Houve um enxugamento profilático também da comitiva de Mário Frias (Cultura) e equipe, que viajariam sem exatamente uma agenda conhecida, mas desistiram depois de que foi revelado o custo de uma viagem igualmente sem propósito claro do secretário aos EUA.

Haverá também eventos laterais, como o encontro de Braga Netto e França com seus homólogos. Aqui o tema da Ucrânia, acreditam diplomatas envolvidos na conversa, deverá ser explorado mais do que na conversa Putin-Bolsonaro.

De todo modo, o discurso é único: o Brasil segue as resoluções das Nações Unidas, e a que fala sobre a situação no leste da Ucrânia pede uma saída negociada.

Não houvesse a crise de segurança, o tema predominante da agenda seria fertilizantes.
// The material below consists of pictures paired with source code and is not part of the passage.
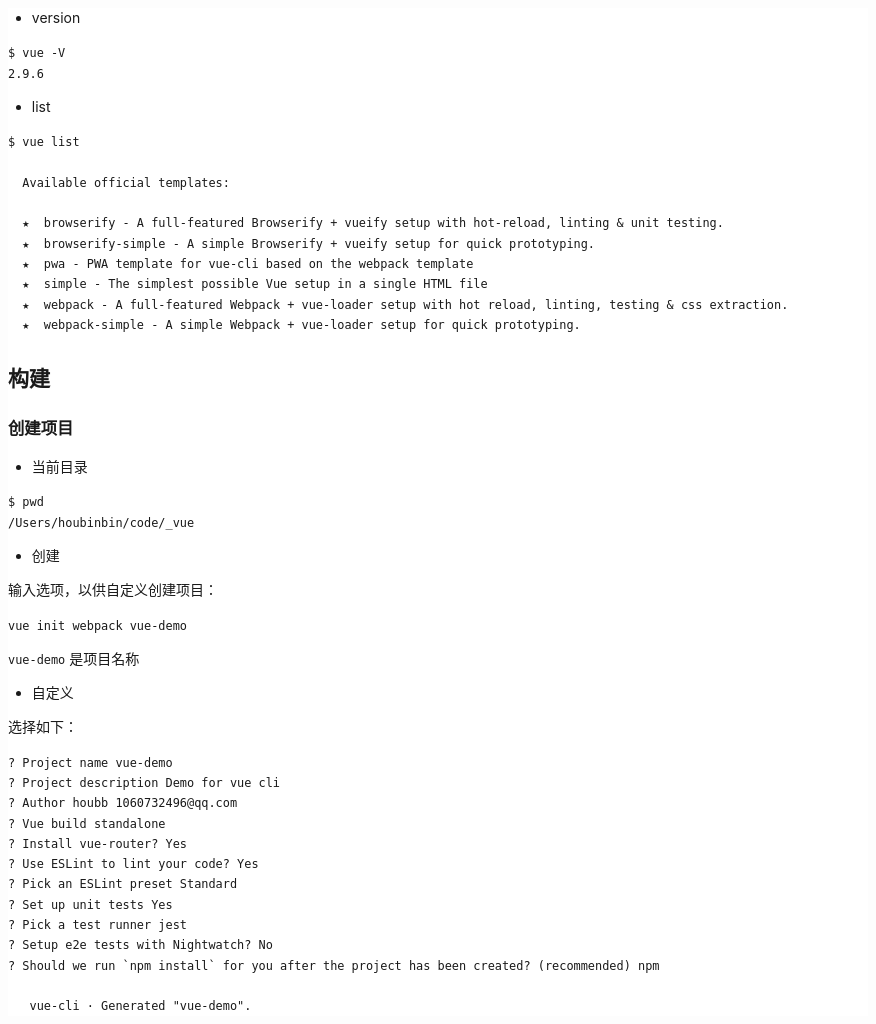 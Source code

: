- version

```
$ vue -V
2.9.6
```

- list

```
$ vue list

  Available official templates:

  ★  browserify - A full-featured Browserify + vueify setup with hot-reload, linting & unit testing.
  ★  browserify-simple - A simple Browserify + vueify setup for quick prototyping.
  ★  pwa - PWA template for vue-cli based on the webpack template
  ★  simple - The simplest possible Vue setup in a single HTML file
  ★  webpack - A full-featured Webpack + vue-loader setup with hot reload, linting, testing & css extraction.
  ★  webpack-simple - A simple Webpack + vue-loader setup for quick prototyping.
```

## 构建

### 创建项目

- 当前目录

```
$ pwd
/Users/houbinbin/code/_vue
```

- 创建

输入选项，以供自定义创建项目：

```
vue init webpack vue-demo
```

`vue-demo` 是项目名称

- 自定义

选择如下：

```
? Project name vue-demo
? Project description Demo for vue cli
? Author houbb 1060732496@qq.com
? Vue build standalone
? Install vue-router? Yes
? Use ESLint to lint your code? Yes
? Pick an ESLint preset Standard
? Set up unit tests Yes
? Pick a test runner jest
? Setup e2e tests with Nightwatch? No
? Should we run `npm install` for you after the project has been created? (recommended) npm

   vue-cli · Generated "vue-demo".
```
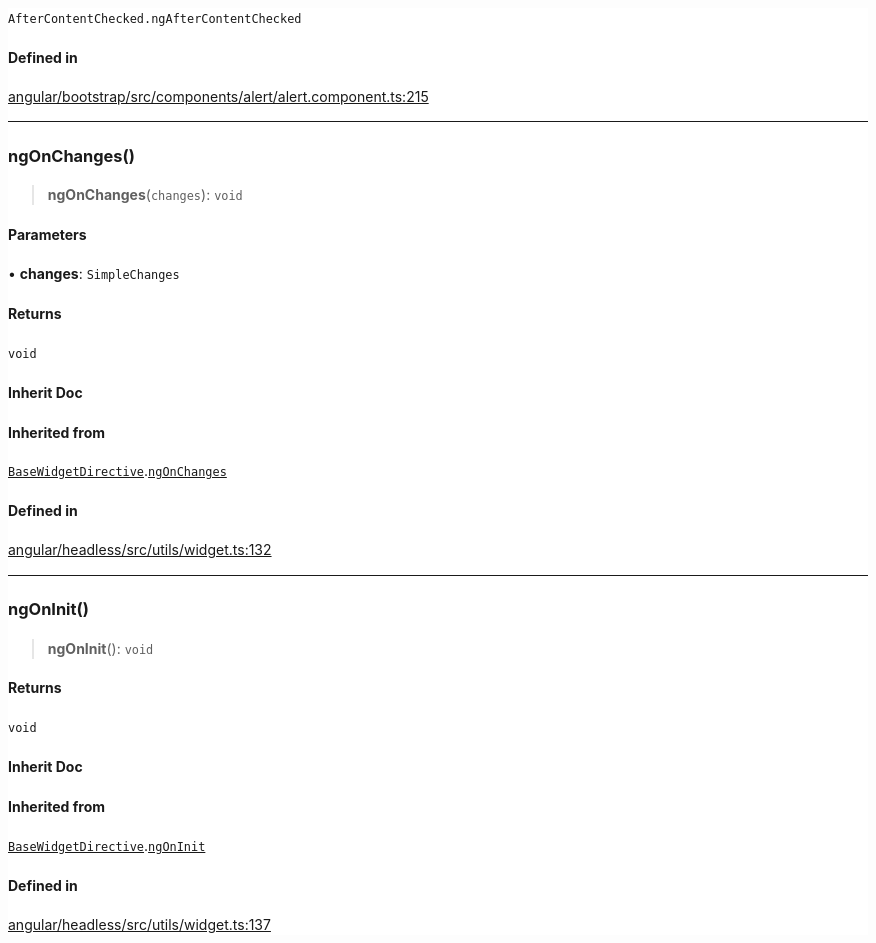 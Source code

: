 `AfterContentChecked.ngAfterContentChecked`

#### Defined in

[angular/bootstrap/src/components/alert/alert.component.ts:215](https://github.com/AmadeusITGroup/AgnosUI/blob/68b1f350d39e223d2e8d50b41cd2f39b1dbeb7bd/angular/bootstrap/src/components/alert/alert.component.ts#L215)

***

### ngOnChanges()

> **ngOnChanges**(`changes`): `void`

#### Parameters

• **changes**: `SimpleChanges`

#### Returns

`void`

#### Inherit Doc

#### Inherited from

[`BaseWidgetDirective`](BaseWidgetDirective.md).[`ngOnChanges`](BaseWidgetDirective.md#ngonchanges)

#### Defined in

[angular/headless/src/utils/widget.ts:132](https://github.com/AmadeusITGroup/AgnosUI/blob/68b1f350d39e223d2e8d50b41cd2f39b1dbeb7bd/angular/headless/src/utils/widget.ts#L132)

***

### ngOnInit()

> **ngOnInit**(): `void`

#### Returns

`void`

#### Inherit Doc

#### Inherited from

[`BaseWidgetDirective`](BaseWidgetDirective.md).[`ngOnInit`](BaseWidgetDirective.md#ngoninit)

#### Defined in

[angular/headless/src/utils/widget.ts:137](https://github.com/AmadeusITGroup/AgnosUI/blob/68b1f350d39e223d2e8d50b41cd2f39b1dbeb7bd/angular/headless/src/utils/widget.ts#L137)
A Rússia é líder mundial no campo, e pandemia atrapalhou as cadeias produtivas, aumentando os preços internacionais.

Dos R$ 5,7 bilhões que o Brasil importou da Rússia em 2021, 60% corresponderam a insumos fosfatados e nitrogenados. Nas conversas prévias, iniciadas em visita de França e Tereza Cristina (Agricultura) no fim do ano, a ideia era a de estabelecer um contrato mais permanente para garantir o fluxo ao país.

Os russos também deverão assinar a intenção de compra de uma fábrica de fertilizantes da Petrobras, para formalizar a parceria. Tereza, uma eventual candidata a vice na chapa de Bolsonaro assim como Braga Netto, não viajou porque contraiu Covid-19.
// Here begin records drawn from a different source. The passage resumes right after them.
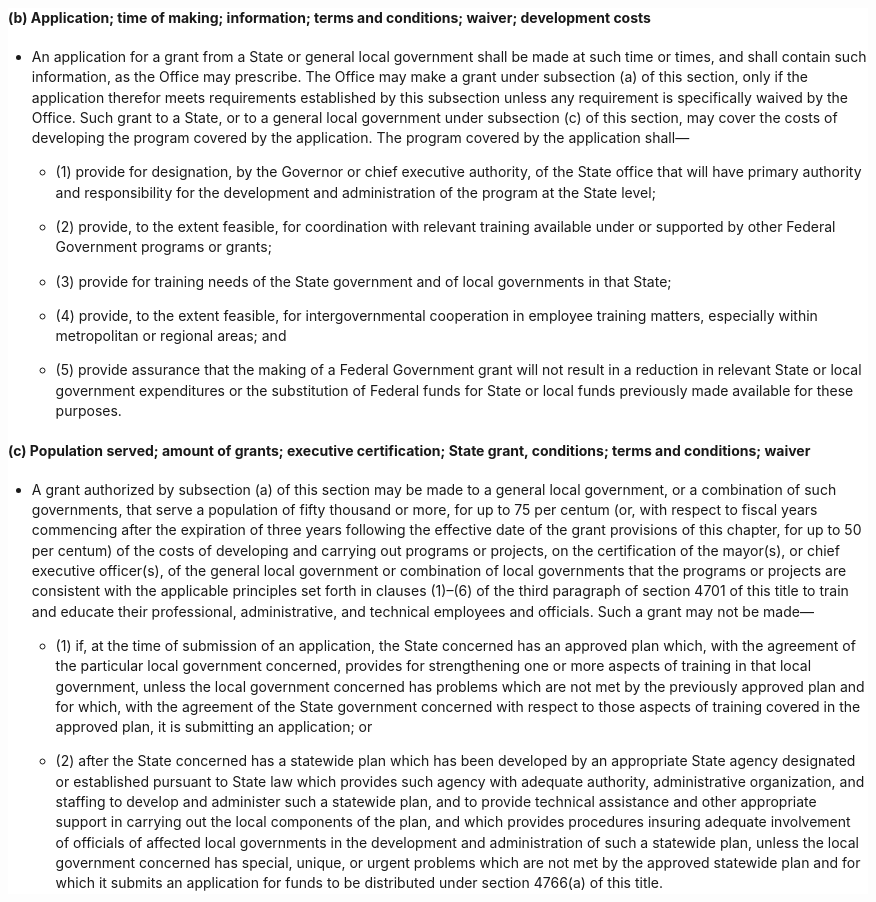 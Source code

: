 #### (b) Application; time of making; information; terms and conditions; waiver; development costs
* An application for a grant from a State or general local government shall be made at such time or times, and shall contain such information, as the Office may prescribe. The Office may make a grant under subsection (a) of this section, only if the application therefor meets requirements established by this subsection unless any requirement is specifically waived by the Office. Such grant to a State, or to a general local government under subsection (c) of this section, may cover the costs of developing the program covered by the application. The program covered by the application shall—

  * (1) provide for designation, by the Governor or chief executive authority, of the State office that will have primary authority and responsibility for the development and administration of the program at the State level;

  * (2) provide, to the extent feasible, for coordination with relevant training available under or supported by other Federal Government programs or grants;

  * (3) provide for training needs of the State government and of local governments in that State;

  * (4) provide, to the extent feasible, for intergovernmental cooperation in employee training matters, especially within metropolitan or regional areas; and

  * (5) provide assurance that the making of a Federal Government grant will not result in a reduction in relevant State or local government expenditures or the substitution of Federal funds for State or local funds previously made available for these purposes.

#### (c) Population served; amount of grants; executive certification; State grant, conditions; terms and conditions; waiver
* A grant authorized by subsection (a) of this section may be made to a general local government, or a combination of such governments, that serve a population of fifty thousand or more, for up to 75 per centum (or, with respect to fiscal years commencing after the expiration of three years following the effective date of the grant provisions of this chapter, for up to 50 per centum) of the costs of developing and carrying out programs or projects, on the certification of the mayor(s), or chief executive officer(s), of the general local government or combination of local governments that the programs or projects are consistent with the applicable principles set forth in clauses (1)–(6) of the third paragraph of section 4701 of this title to train and educate their professional, administrative, and technical employees and officials. Such a grant may not be made—

  * (1) if, at the time of submission of an application, the State concerned has an approved plan which, with the agreement of the particular local government concerned, provides for strengthening one or more aspects of training in that local government, unless the local government concerned has problems which are not met by the previously approved plan and for which, with the agreement of the State government concerned with respect to those aspects of training covered in the approved plan, it is submitting an application; or

  * (2) after the State concerned has a statewide plan which has been developed by an appropriate State agency designated or established pursuant to State law which provides such agency with adequate authority, administrative organization, and staffing to develop and administer such a statewide plan, and to provide technical assistance and other appropriate support in carrying out the local components of the plan, and which provides procedures insuring adequate involvement of officials of affected local governments in the development and administration of such a statewide plan, unless the local government concerned has special, unique, or urgent problems which are not met by the approved statewide plan and for which it submits an application for funds to be distributed under section 4766(a) of this title.
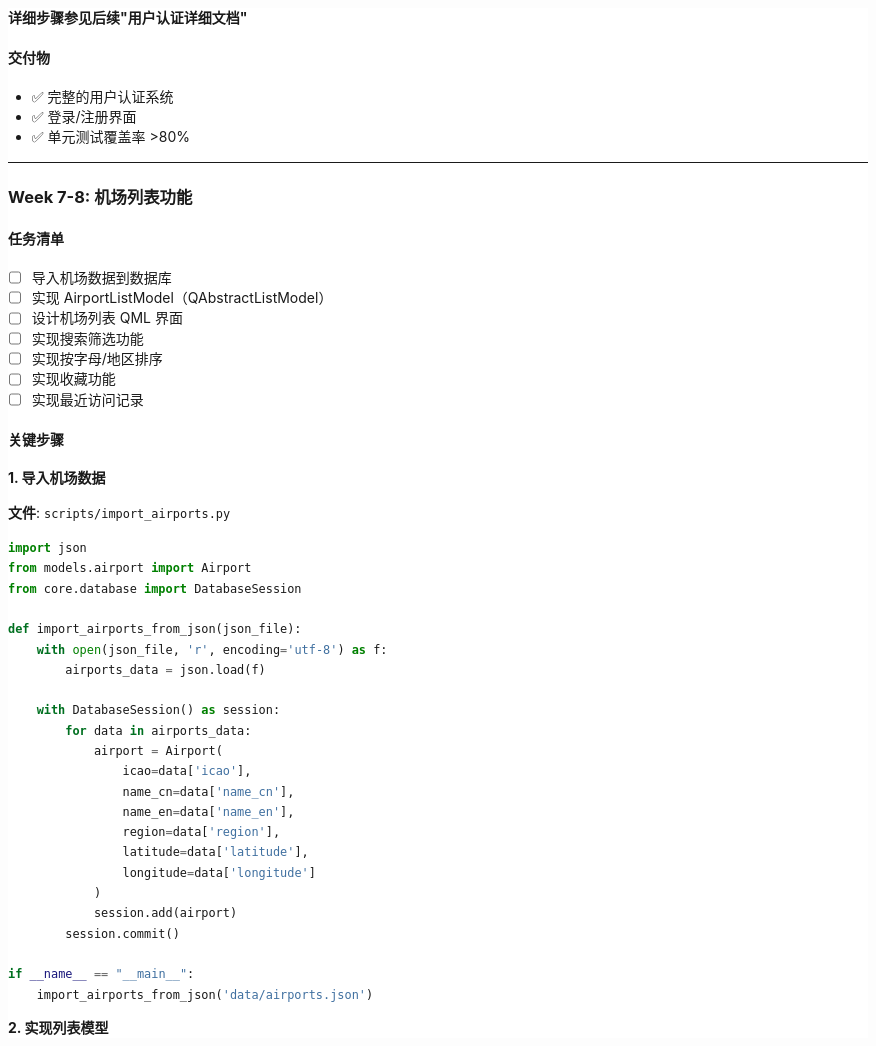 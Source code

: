 #### 详细步骤参见后续"用户认证详细文档"

#### 交付物
- ✅ 完整的用户认证系统
- ✅ 登录/注册界面
- ✅ 单元测试覆盖率 >80%

---

### Week 7-8: 机场列表功能

#### 任务清单
- [ ] 导入机场数据到数据库
- [ ] 实现 AirportListModel（QAbstractListModel）
- [ ] 设计机场列表 QML 界面
- [ ] 实现搜索筛选功能
- [ ] 实现按字母/地区排序
- [ ] 实现收藏功能
- [ ] 实现最近访问记录

#### 关键步骤

**1. 导入机场数据**

**文件**: `scripts/import_airports.py`
```python
import json
from models.airport import Airport
from core.database import DatabaseSession

def import_airports_from_json(json_file):
    with open(json_file, 'r', encoding='utf-8') as f:
        airports_data = json.load(f)

    with DatabaseSession() as session:
        for data in airports_data:
            airport = Airport(
                icao=data['icao'],
                name_cn=data['name_cn'],
                name_en=data['name_en'],
                region=data['region'],
                latitude=data['latitude'],
                longitude=data['longitude']
            )
            session.add(airport)
        session.commit()

if __name__ == "__main__":
    import_airports_from_json('data/airports.json')
```

**2. 实现列表模型**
No caminho inverso, o Brasil exportou soja e outros produtos básicos, somando US$ 1,6 bilhão no ano passado.Isso mostra, contudo, que há nuances acerca da viagem de Bolsonaro, ainda que ele a tenha defendido com o argumento de que o russo é um "conservador" como ele e Viktor Orbán, o autocrático premiê húngaro que visitará no dia 17, na sequência do giro.
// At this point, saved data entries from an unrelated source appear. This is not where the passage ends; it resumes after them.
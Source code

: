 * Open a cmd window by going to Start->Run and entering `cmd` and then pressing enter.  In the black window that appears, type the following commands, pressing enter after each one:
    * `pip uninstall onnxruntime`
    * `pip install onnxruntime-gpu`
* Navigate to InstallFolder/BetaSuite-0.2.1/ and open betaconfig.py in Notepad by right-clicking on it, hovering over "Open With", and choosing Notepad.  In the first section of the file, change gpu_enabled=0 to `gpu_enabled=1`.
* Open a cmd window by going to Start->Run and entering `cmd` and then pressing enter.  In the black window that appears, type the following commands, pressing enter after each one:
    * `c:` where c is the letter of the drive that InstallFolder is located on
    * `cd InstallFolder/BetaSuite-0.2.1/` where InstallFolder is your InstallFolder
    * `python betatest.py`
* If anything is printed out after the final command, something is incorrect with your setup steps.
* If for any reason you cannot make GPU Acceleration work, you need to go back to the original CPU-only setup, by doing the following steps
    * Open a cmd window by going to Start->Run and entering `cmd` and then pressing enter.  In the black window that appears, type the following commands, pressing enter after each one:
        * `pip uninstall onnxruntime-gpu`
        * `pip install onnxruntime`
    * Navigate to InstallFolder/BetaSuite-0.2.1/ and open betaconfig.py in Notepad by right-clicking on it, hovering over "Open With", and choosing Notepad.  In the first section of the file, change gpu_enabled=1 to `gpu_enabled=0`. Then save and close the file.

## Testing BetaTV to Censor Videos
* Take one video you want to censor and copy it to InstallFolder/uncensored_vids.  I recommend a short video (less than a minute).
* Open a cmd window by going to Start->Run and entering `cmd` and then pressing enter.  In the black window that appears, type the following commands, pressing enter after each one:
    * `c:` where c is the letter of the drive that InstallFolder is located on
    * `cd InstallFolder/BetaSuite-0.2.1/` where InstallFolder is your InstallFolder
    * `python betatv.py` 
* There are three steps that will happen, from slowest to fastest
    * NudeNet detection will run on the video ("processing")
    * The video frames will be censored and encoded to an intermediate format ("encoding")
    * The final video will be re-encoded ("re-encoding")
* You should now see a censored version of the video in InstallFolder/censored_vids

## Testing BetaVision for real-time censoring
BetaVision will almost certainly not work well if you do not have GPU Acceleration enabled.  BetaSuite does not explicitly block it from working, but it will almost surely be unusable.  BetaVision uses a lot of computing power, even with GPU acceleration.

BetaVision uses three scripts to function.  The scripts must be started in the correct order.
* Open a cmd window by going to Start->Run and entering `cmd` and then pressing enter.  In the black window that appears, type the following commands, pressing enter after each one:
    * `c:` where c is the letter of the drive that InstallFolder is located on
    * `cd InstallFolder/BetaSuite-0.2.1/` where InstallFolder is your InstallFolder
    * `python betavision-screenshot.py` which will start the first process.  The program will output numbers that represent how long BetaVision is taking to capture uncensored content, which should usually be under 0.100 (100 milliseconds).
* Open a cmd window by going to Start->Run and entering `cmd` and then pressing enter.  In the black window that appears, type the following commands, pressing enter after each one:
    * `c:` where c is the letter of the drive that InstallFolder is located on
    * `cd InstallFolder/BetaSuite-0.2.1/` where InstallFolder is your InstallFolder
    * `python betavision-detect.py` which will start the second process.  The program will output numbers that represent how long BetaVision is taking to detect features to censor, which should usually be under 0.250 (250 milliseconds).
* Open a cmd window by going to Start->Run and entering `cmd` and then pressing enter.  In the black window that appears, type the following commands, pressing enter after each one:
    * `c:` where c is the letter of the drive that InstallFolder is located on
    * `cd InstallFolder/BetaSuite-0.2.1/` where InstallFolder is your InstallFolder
Há até algumas curiosidades. Quando Dilma Rousseff (PT) sofreu o impeachment em 2016, a imprensa estatal russa falava em "golpe".

Nem tanto por afinidade, embora claramente houvesse uma boa relação com o PT, mas mais porque a ressonância ideológica de qualquer derrubada de líder é malvista nos meios oficiais russos.

Bolsonaro, por sua vez, foi elogiado por Putin por suas "qualidades masculinas" quando enfrentou a infecção pelo novo coronavírus, sugerindo má informação do russo paranoico com a doença ante a irresponsabilidade sanitária do colega. Seja como for, o Brasil hoje é um pária em vários fóruns, e certamente a foto de Bolsonaro com Putin não o ajudará, mas não se trata de algo inédito para um mandatário brasileiro.

Desde o fim da Guerra Fria, o Itamaraty sempre buscou nas relações com polos alternativos aos EUA uma forma de ampliar seu papel no mundo.

Nos anos de Luiz Inácio Lula da Silva (PT, 2003-2010) na Presidência, houve uma guinada mais radical para a dita diplomacia Sul-Sul, que podia ser encarnada no bloco Brics, que unia justamente Brasil, Rússia e Índia, em 2006 -a África do Sul chegou ao clube depois. Hoje o bloco é inócuo, pálido ante a forte aliança entre Moscou e Pequim em oposição ao Ocidente.

Seja como for, a relação com a Rússia sempre teve destaque. Presidente que mais viagens internacionais fez, 139, Lula dedicou 4 delas ao país de Putin. Dilma (2011-16), outras 4, e Temer (MDB, 2016-18), 1.